- **Work instruction**: Retype the entries exactly; omit all pictures.

━━ Material for the task ━━

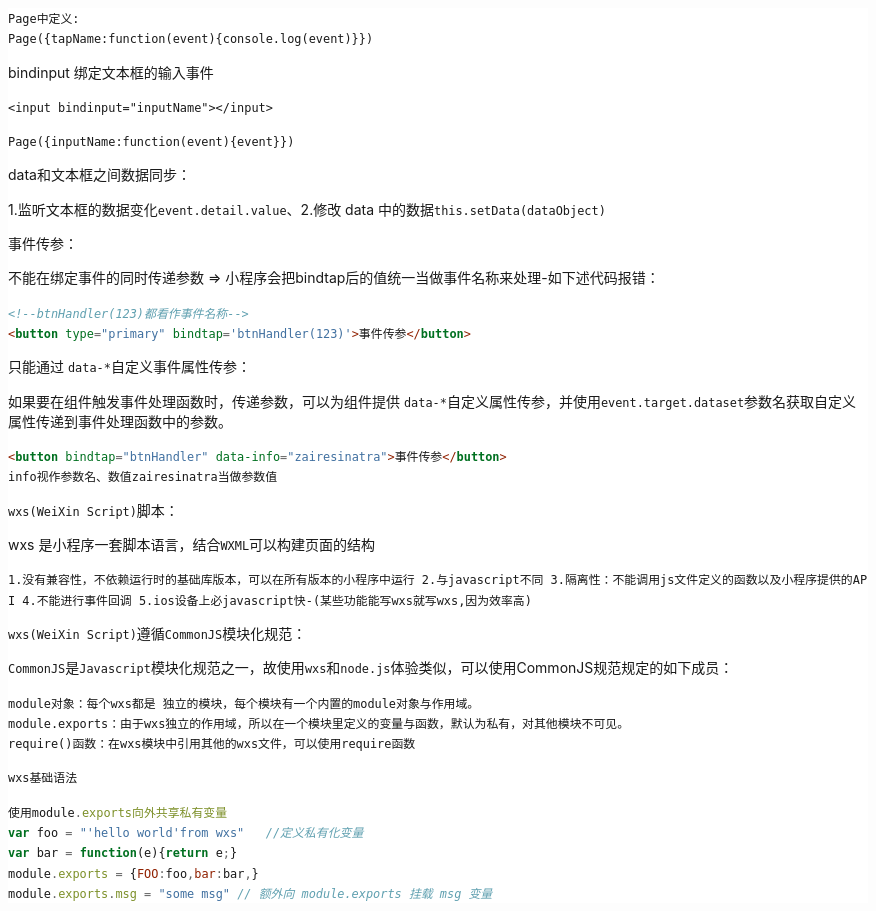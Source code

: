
 ```
Page中定义:
Page({tapName:function(event){console.log(event)}})
```

bindinput 绑定文本框的输入事件

```
<input bindinput="inputName"></input>
```

```
Page({inputName:function(event){event}})
```

data和文本框之间数据同步：

1.监听文本框的数据变化```event.detail.value```、2.修改 data 中的数据```this.setData(dataObject)```

事件传参：

不能在绑定事件的同时传递参数 => 小程序会把bindtap后的值统一当做事件名称来处理-如下述代码报错：

```html
<!--btnHandler(123)都看作事件名称-->
<button type="primary" bindtap='btnHandler(123)'>事件传参</button>
```

只能通过 ```data-*```自定义事件属性传参：

如果要在组件触发事件处理函数时，传递参数，可以为组件提供 ```data-*```自定义属性传参，并使用```event.target.dataset```参数名获取自定义属性传递到事件处理函数中的参数。

```html
<button bindtap="btnHandler" data-info="zairesinatra">事件传参</button>
info视作参数名、数值zairesinatra当做参数值
```

`wxs(WeiXin Script)`脚本：

wxs 是小程序一套脚本语言，结合`WXML`可以构建页面的结构

```
1.没有兼容性，不依赖运行时的基础库版本，可以在所有版本的小程序中运行 2.与javascript不同 3.隔离性：不能调用js文件定义的函数以及小程序提供的API 4.不能进行事件回调 5.ios设备上必javascript快-(某些功能能写wxs就写wxs,因为效率高)
```

`wxs(WeiXin Script)`遵循`CommonJS`模块化规范：

`CommonJS`是`Javascript`模块化规范之一，故使用`wxs`和`node.js`体验类似，可以使用CommonJS规范规定的如下成员：

```
module对象：每个wxs都是 独立的模块，每个模块有一个内置的module对象与作用域。
module.exports：由于wxs独立的作用域，所以在一个模块里定义的变量与函数，默认为私有，对其他模块不可见。
require()函数：在wxs模块中引用其他的wxs文件，可以使用require函数
```

`wxs基础语法`

```js
使用module.exports向外共享私有变量
var foo = "'hello world'from wxs"	//定义私有化变量
var bar = function(e){return e;}
module.exports = {FOO:foo,bar:bar,}
module.exports.msg = "some msg" // 额外向 module.exports 挂载 msg 变量
```
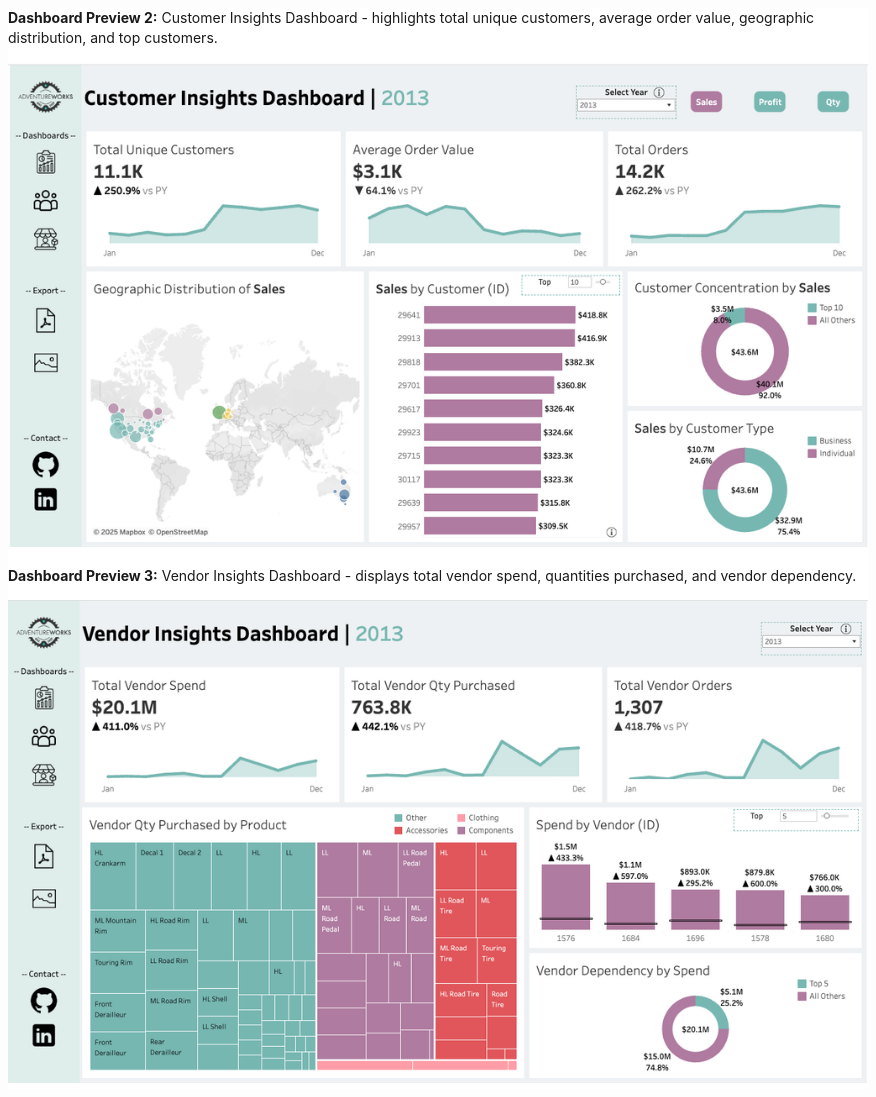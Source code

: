 **Dashboard Preview 2:** Customer Insights Dashboard - highlights total unique customers, average order value, geographic distribution, and top customers.

<img src="visualizations/02. Customer Insights Dashboard.png" alt="customer_dashboard" width="1000"/>

**Dashboard Preview 3:** Vendor Insights Dashboard - displays total vendor spend, quantities purchased, and vendor dependency.

<img src="visualizations/03. Vendor Insights Dashboard.png" alt="vendor_dashboard" width="1000"/>
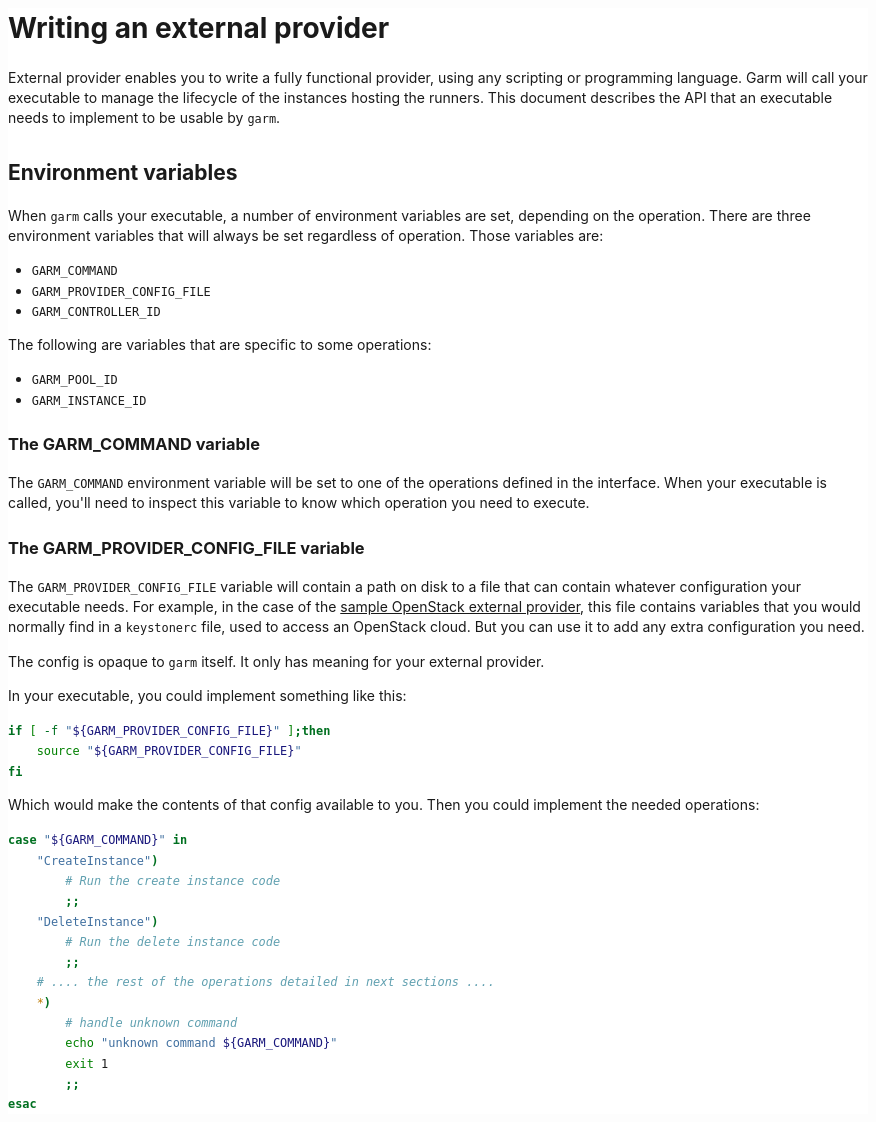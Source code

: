 # Writing an external provider

External provider enables you to write a fully functional provider, using any scripting or programming language. Garm will call your executable to manage the lifecycle of the instances hosting the runners. This document describes the API that an executable needs to implement to be usable by ```garm```.

## Environment variables

When ```garm``` calls your executable, a number of environment variables are set, depending on the operation. There are three environment variables that will always be set regardless of operation. Those variables are:

* ```GARM_COMMAND```
* ```GARM_PROVIDER_CONFIG_FILE```
* ```GARM_CONTROLLER_ID```

The following are variables that are specific to some operations:

* ```GARM_POOL_ID```
* ```GARM_INSTANCE_ID```

### The GARM_COMMAND variable

The ```GARM_COMMAND``` environment variable will be set to one of the operations defined in the interface. When your executable is called, you'll need to inspect this variable to know which operation you need to execute.

### The GARM_PROVIDER_CONFIG_FILE variable

The ```GARM_PROVIDER_CONFIG_FILE``` variable will contain a path on disk to a file that can contain whatever configuration your executable needs. For example, in the case of the [sample OpenStack external provider](../contrib/providers.d/openstack/keystonerc), this file contains variables that you would normally find in a ```keystonerc``` file, used to access an OpenStack cloud. But you can use it to add any extra configuration you need.

The config is opaque to ```garm``` itself. It only has meaning for your external provider.

In your executable, you could implement something like this:

```bash
if [ -f "${GARM_PROVIDER_CONFIG_FILE}" ];then
    source "${GARM_PROVIDER_CONFIG_FILE}"
fi
```

Which would make the contents of that config available to you. Then you could implement the needed operations:

```bash
case "${GARM_COMMAND}" in
    "CreateInstance")
        # Run the create instance code
        ;;
    "DeleteInstance")
        # Run the delete instance code
        ;;
    # .... the rest of the operations detailed in next sections ....
    *)
        # handle unknown command
        echo "unknown command ${GARM_COMMAND}"
        exit 1
        ;;
esac
```

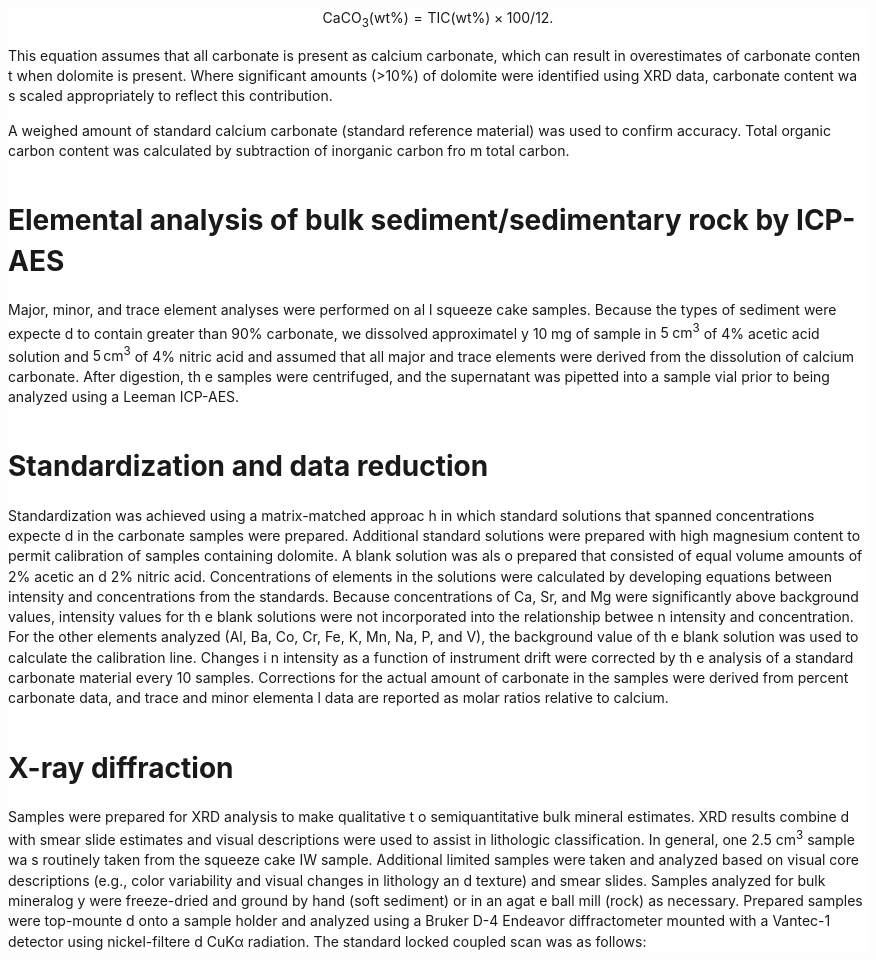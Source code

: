 $$
\mathrm{CaCO_{3}\left(w t\%\right)=T I C\left(w t\%\right)\times100/12.}
$$  

This equation assumes that all carbonate is present as calcium carbonate, which can result in overestimates of carbonate conten t when dolomite is present. Where significant amounts $(\mathrm{>}10\%)$ of dolomite were identified using XRD data, carbonate content wa s scaled appropriately to reflect this contribution.  

A weighed amount of standard calcium carbonate (standard reference material) was used to confirm accuracy. Total organic carbon content was calculated by subtraction of inorganic carbon fro m total carbon.  

# Elemental analysis of bulk sediment/sedimentary rock by ICP-AES  

Major, minor, and trace element analyses were performed on al l squeeze cake samples. Because the types of sediment were expecte d to contain greater than $90\%$ carbonate, we dissolved approximatel y $10\;\mathrm{mg}$ of sample in $5\;\mathrm{{cm}}^{3}$ of $4\%$ acetic acid solution and $5\,\mathrm{cm}^{3}$ of $4\%$ nitric acid and assumed that all major and trace elements were derived from the dissolution of calcium carbonate. After digestion, th e samples were centrifuged, and the supernatant was pipetted into  a sample vial prior to being analyzed using a Leeman ICP-AES.  

# Standardization and data reduction  

Standardization was achieved using a matrix-matched approac h in which standard solutions that spanned concentrations expecte d in the carbonate samples were prepared. Additional standard solutions were prepared with high magnesium content to permit calibration of samples containing dolomite. A blank solution was als o prepared that consisted of equal volume amounts of $2\%$ acetic an d $2\%$ nitric acid. Concentrations of elements in the solutions were calculated by developing equations between intensity and concentrations from the standards. Because concentrations of Ca, Sr, and $\mathrm{Mg}$ were significantly above background values, intensity values for th e blank solutions were not incorporated into the relationship betwee n intensity and concentration. For the other elements analyzed (Al, Ba, Co, Cr, Fe, K, Mn, Na, P, and V), the background value of th e blank solution was used to calculate the calibration line. Changes i n intensity as a function of instrument drift were corrected by th e analysis of a standard carbonate material every 10 samples. Corrections for the actual amount of carbonate in the samples were derived from percent carbonate data, and trace and minor elementa l data are reported as molar ratios relative to calcium.  

# X-ray diffraction  

Samples were prepared for XRD analysis to make qualitative t o semiquantitative bulk mineral estimates. XRD results combine d with smear slide estimates and visual descriptions were used to assist in lithologic classification. In general, one $2.5~\mathrm{cm}^{3}$ sample wa s routinely taken from the squeeze cake IW sample. Additional limited samples were taken and analyzed based on visual core descriptions (e.g., color variability and visual changes in lithology an d texture) and smear slides. Samples analyzed for bulk mineralog y were freeze-dried and ground by hand (soft sediment) or in an agat e ball mill (rock) as necessary. Prepared samples were top-mounte d onto a sample holder and analyzed using a Bruker D-4 Endeavor diffractometer mounted with a Vantec-1 detector using nickel-filtere d CuKα radiation. The standard locked coupled scan was as follows:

━━━

- **Answer below**:
Source code

:
 ```
Page中定义:
Page({tapName:function(event){console.log(event)}})
```

bindinput 绑定文本框的输入事件

```
<input bindinput="inputName"></input>
```

```
Page({inputName:function(event){event}})
```

data和文本框之间数据同步：

1.监听文本框的数据变化```event.detail.value```、2.修改 data 中的数据```this.setData(dataObject)```

事件传参：

不能在绑定事件的同时传递参数 => 小程序会把bindtap后的值统一当做事件名称来处理-如下述代码报错：

```html
<!--btnHandler(123)都看作事件名称-->
<button type="primary" bindtap='btnHandler(123)'>事件传参</button>
```

只能通过 ```data-*```自定义事件属性传参：

如果要在组件触发事件处理函数时，传递参数，可以为组件提供 ```data-*```自定义属性传参，并使用```event.target.dataset```参数名获取自定义属性传递到事件处理函数中的参数。

```html
<button bindtap="btnHandler" data-info="zairesinatra">事件传参</button>
info视作参数名、数值zairesinatra当做参数值
```

`wxs(WeiXin Script)`脚本：

wxs 是小程序一套脚本语言，结合`WXML`可以构建页面的结构

```
1.没有兼容性，不依赖运行时的基础库版本，可以在所有版本的小程序中运行 2.与javascript不同 3.隔离性：不能调用js文件定义的函数以及小程序提供的API 4.不能进行事件回调 5.ios设备上必javascript快-(某些功能能写wxs就写wxs,因为效率高)
```

`wxs(WeiXin Script)`遵循`CommonJS`模块化规范：

`CommonJS`是`Javascript`模块化规范之一，故使用`wxs`和`node.js`体验类似，可以使用CommonJS规范规定的如下成员：

```
module对象：每个wxs都是 独立的模块，每个模块有一个内置的module对象与作用域。
module.exports：由于wxs独立的作用域，所以在一个模块里定义的变量与函数，默认为私有，对其他模块不可见。
require()函数：在wxs模块中引用其他的wxs文件，可以使用require函数
```

`wxs基础语法`

```js
使用module.exports向外共享私有变量
var foo = "'hello world'from wxs"	//定义私有化变量
var bar = function(e){return e;}
module.exports = {FOO:foo,bar:bar,}
module.exports.msg = "some msg" // 额外向 module.exports 挂载 msg 变量
```
Source code

: **Dashboard Preview 2:** Customer Insights Dashboard - highlights total unique customers, average order value, geographic distribution, and top customers.

<img src="visualizations/02. Customer Insights Dashboard.png" alt="customer_dashboard" width="1000"/>

**Dashboard Preview 3:** Vendor Insights Dashboard - displays total vendor spend, quantities purchased, and vendor dependency.

<img src="visualizations/03. Vendor Insights Dashboard.png" alt="vendor_dashboard" width="1000"/>
Source code

: # Writing an external provider

External provider enables you to write a fully functional provider, using any scripting or programming language. Garm will call your executable to manage the lifecycle of the instances hosting the runners. This document describes the API that an executable needs to implement to be usable by ```garm```.

## Environment variables

When ```garm``` calls your executable, a number of environment variables are set, depending on the operation. There are three environment variables that will always be set regardless of operation. Those variables are:

* ```GARM_COMMAND```
* ```GARM_PROVIDER_CONFIG_FILE```
* ```GARM_CONTROLLER_ID```

The following are variables that are specific to some operations:

* ```GARM_POOL_ID```
* ```GARM_INSTANCE_ID```

### The GARM_COMMAND variable

The ```GARM_COMMAND``` environment variable will be set to one of the operations defined in the interface. When your executable is called, you'll need to inspect this variable to know which operation you need to execute.

### The GARM_PROVIDER_CONFIG_FILE variable

The ```GARM_PROVIDER_CONFIG_FILE``` variable will contain a path on disk to a file that can contain whatever configuration your executable needs. For example, in the case of the [sample OpenStack external provider](../contrib/providers.d/openstack/keystonerc), this file contains variables that you would normally find in a ```keystonerc``` file, used to access an OpenStack cloud. But you can use it to add any extra configuration you need.

The config is opaque to ```garm``` itself. It only has meaning for your external provider.

In your executable, you could implement something like this:

```bash
if [ -f "${GARM_PROVIDER_CONFIG_FILE}" ];then
    source "${GARM_PROVIDER_CONFIG_FILE}"
fi
```

Which would make the contents of that config available to you. Then you could implement the needed operations:

```bash
case "${GARM_COMMAND}" in
    "CreateInstance")
        # Run the create instance code
        ;;
    "DeleteInstance")
        # Run the delete instance code
        ;;
    # .... the rest of the operations detailed in next sections ....
    *)
        # handle unknown command
        echo "unknown command ${GARM_COMMAND}"
        exit 1
        ;;
esac
```

Source code

: $$
\mathrm{CaCO_{3}\left(w t\%\right)=T I C\left(w t\%\right)\times100/12.}
$$  

This equation assumes that all carbonate is present as calcium carbonate, which can result in overestimates of carbonate conten t when dolomite is present. Where significant amounts $(\mathrm{>}10\%)$ of dolomite were identified using XRD data, carbonate content wa s scaled appropriately to reflect this contribution.  

A weighed amount of standard calcium carbonate (standard reference material) was used to confirm accuracy. Total organic carbon content was calculated by subtraction of inorganic carbon fro m total carbon.  

# Elemental analysis of bulk sediment/sedimentary rock by ICP-AES  

Major, minor, and trace element analyses were performed on al l squeeze cake samples. Because the types of sediment were expecte d to contain greater than $90\%$ carbonate, we dissolved approximatel y $10\;\mathrm{mg}$ of sample in $5\;\mathrm{{cm}}^{3}$ of $4\%$ acetic acid solution and $5\,\mathrm{cm}^{3}$ of $4\%$ nitric acid and assumed that all major and trace elements were derived from the dissolution of calcium carbonate. After digestion, th e samples were centrifuged, and the supernatant was pipetted into  a sample vial prior to being analyzed using a Leeman ICP-AES.  

# Standardization and data reduction  

Standardization was achieved using a matrix-matched approac h in which standard solutions that spanned concentrations expecte d in the carbonate samples were prepared. Additional standard solutions were prepared with high magnesium content to permit calibration of samples containing dolomite. A blank solution was als o prepared that consisted of equal volume amounts of $2\%$ acetic an d $2\%$ nitric acid. Concentrations of elements in the solutions were calculated by developing equations between intensity and concentrations from the standards. Because concentrations of Ca, Sr, and $\mathrm{Mg}$ were significantly above background values, intensity values for th e blank solutions were not incorporated into the relationship betwee n intensity and concentration. For the other elements analyzed (Al, Ba, Co, Cr, Fe, K, Mn, Na, P, and V), the background value of th e blank solution was used to calculate the calibration line. Changes i n intensity as a function of instrument drift were corrected by th e analysis of a standard carbonate material every 10 samples. Corrections for the actual amount of carbonate in the samples were derived from percent carbonate data, and trace and minor elementa l data are reported as molar ratios relative to calcium.  

# X-ray diffraction  

Samples were prepared for XRD analysis to make qualitative t o semiquantitative bulk mineral estimates. XRD results combine d with smear slide estimates and visual descriptions were used to assist in lithologic classification. In general, one $2.5~\mathrm{cm}^{3}$ sample wa s routinely taken from the squeeze cake IW sample. Additional limited samples were taken and analyzed based on visual core descriptions (e.g., color variability and visual changes in lithology an d texture) and smear slides. Samples analyzed for bulk mineralog y were freeze-dried and ground by hand (soft sediment) or in an agat e ball mill (rock) as necessary. Prepared samples were top-mounte d onto a sample holder and analyzed using a Bruker D-4 Endeavor diffractometer mounted with a Vantec-1 detector using nickel-filtere d CuKα radiation. The standard locked coupled scan was as follows:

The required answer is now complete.